WS-Security Processor-In – Checks WS-Security Headers in an XML document.
With the Web Service Security Processor In you can check a variety of Web Service Security Headers at a received document.
Select the Processor Configuration tab and click on Add Processor.
Select the WS-Security Processor-In from the drop down.
In the Conditional Execution tab you can set additional processor execution conditions. The Transaction data dependent condition may be specified here as enhanced expression. If this expression returns anything other than TRUE (ignore case) – this processor will be skipped.
SAML Auth: This allows the user to check SAML-based (Security Assertion Markup Language) authentication of the SOAP message.
At SAML Auth tab you can set:
Validate SAML Auth: Validate the signature of a SAML Authentication Assertion.
Validate Certificate: Validate that the signing certificate belongs to the trust store.
At X509 Auth tab you can set Check Binary Security Token.
Timestamp: This checks a timestamp of the the SOAP message.

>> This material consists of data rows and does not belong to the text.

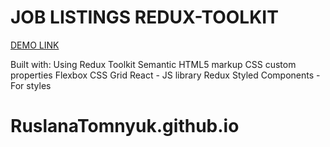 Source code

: # JOB LISTINGS REDUX-TOOLKIT

   [DEMO LINK](https://ruslanatomnyuk.github.io/RuslanaTomnyuk.github.io.redux_jobs_listings/)

Built with:
Using Redux Toolkit
Semantic HTML5 markup
CSS custom properties
Flexbox
CSS Grid
React - JS library
Redux
Styled Components - For styles
# RuslanaTomnyuk.github.io
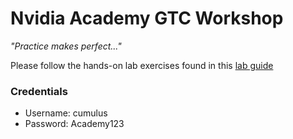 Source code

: # Nvidia Academy GTC Workshop

*"Practice makes perfect..."*

Please follow the hands-on lab exercises found in this [lab guide](https://github.com/laquiante/ON-15/blob/main/GTCWorkshopLabGuide.pdf)


### Credentials

- Username: cumulus
- Password: Academy123

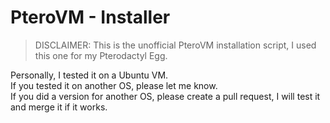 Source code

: # PteroVM - Installer

> DISCLAIMER: This is the unofficial PteroVM installation script, I used this one for my Pterodactyl Egg.

Personally, I tested it on a Ubuntu VM. <br />
If you tested it on another OS, please let me know. <br />
If you did a version for another OS, please create a pull request, I will test it and merge it if it works.
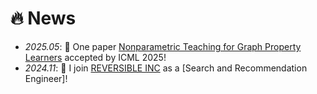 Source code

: # 🔥 News
- *2025.05*: 🎉 One paper [Nonparametric Teaching for Graph Property Learners](https://chen2hang.github.io/_publications/nonparametric_teaching_for_graph_proerty_learners/grant.html) accepted by ICML 2025!
- *2024.11*: 🎉 I join [REVERSIBLE INC](https://www.reversible.com) as a [Search and Recommendation Engineer]! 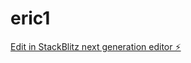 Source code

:# eric1

[Edit in StackBlitz next generation editor ⚡️](https://stackblitz.com/~/github.com/bouboure/eric1) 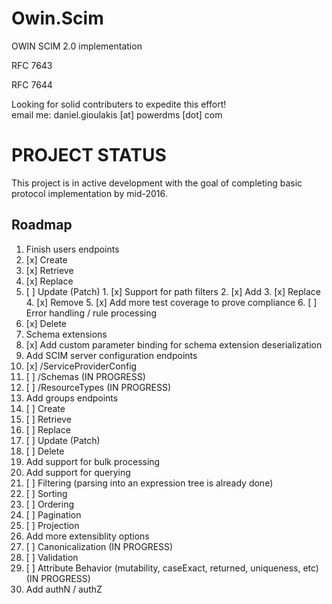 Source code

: # Owin.Scim
OWIN SCIM 2.0 implementation

RFC 7643

RFC 7644

Looking for solid contributers to expedite this effort!  
email me:  daniel.gioulakis [at] powerdms [dot] com

PROJECT STATUS
==============
This project is in active development with the goal of completing basic protocol implementation by mid-2016.

Roadmap
-------

1. Finish users endpoints
  1. [x] Create  
  2. [x] Retrieve  
  3. [x] Replace  
  4. [ ] Update (Patch)
    1. [x] Support for path filters
    2. [x] Add
    3. [x] Replace
    4. [x] Remove
    5. [x] Add more test coverage to prove compliance
    6. [ ] Error handling / rule processing
  5. [x] Delete  
2. Schema extensions
  1. [x] Add custom parameter binding for schema extension deserialization
3. Add SCIM server configuration endpoints
  1. [x] /ServiceProviderConfig
  2. [ ] /Schemas (IN PROGRESS)
  3. [ ] /ResourceTypes (IN PROGRESS)
4. Add groups endpoints
  1. [ ] Create
  2. [ ] Retrieve
  3. [ ] Replace
  4. [ ] Update (Patch)
  5. [ ] Delete
5. Add support for bulk processing
6. Add support for querying
  1. [ ] Filtering (parsing into an expression tree is already done)
  2. [ ] Sorting
  3. [ ] Ordering
  4. [ ] Pagination
  5. [ ] Projection
7. Add more extensiblity options
  1. [ ] Canonicalization (IN PROGRESS)
  2. [ ] Validation
  3. [ ] Attribute Behavior (mutability, caseExact, returned, uniqueness, etc) (IN PROGRESS)
8. Add authN / authZ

At Timestamp tab you can set:
Check Timestamp: Check a timestamp header.
Validate Expiration: Check for an expiration period for timestamp.
Validate Timestamp Signature: Check for a signature on timestamp.
XML Digital Signature: This is a digital signature using a PGP-style public key and certificate. The user checks if the SOAP message body is correctly signed in this way.
At XML Digital Signature tab you can set:
KeyStore: The path to the keystore containing certificates used to decode the message signatures. Note that network paths are not evaluated in the eiConsole.
KeyStore Type: The type of keystore file being used (e.g., JKS, PKCS12).
KeyStore Password: The password used to protect the keystore.
Certificate Alias: The alias of the certificate used to decode the message signatures.
Certificate Password: The password used to protect the certificate.
Private Key Password: The password used to protect the private key.
Check SOAP Body signature: Check a XML Digital Signature for the SOAP Body.
SOAP version: Select SOAP version. It can be 1.1 or 1.2.
At UserNameToken tab you can set:
Use Authentication: Check authentication for username and password pairs.
Check Username Signature: Check the XML digital signature for the created UserNameToken.
Use Custom CallbackHandler: Use custom CallbackHandler or not.
Authenticator class name: Specifies authenticator class that will be used for for performing authentication.
Custom CallbackHandler class name: Specifies custom javax.security.auth.callback class that will be used for for performing authentication.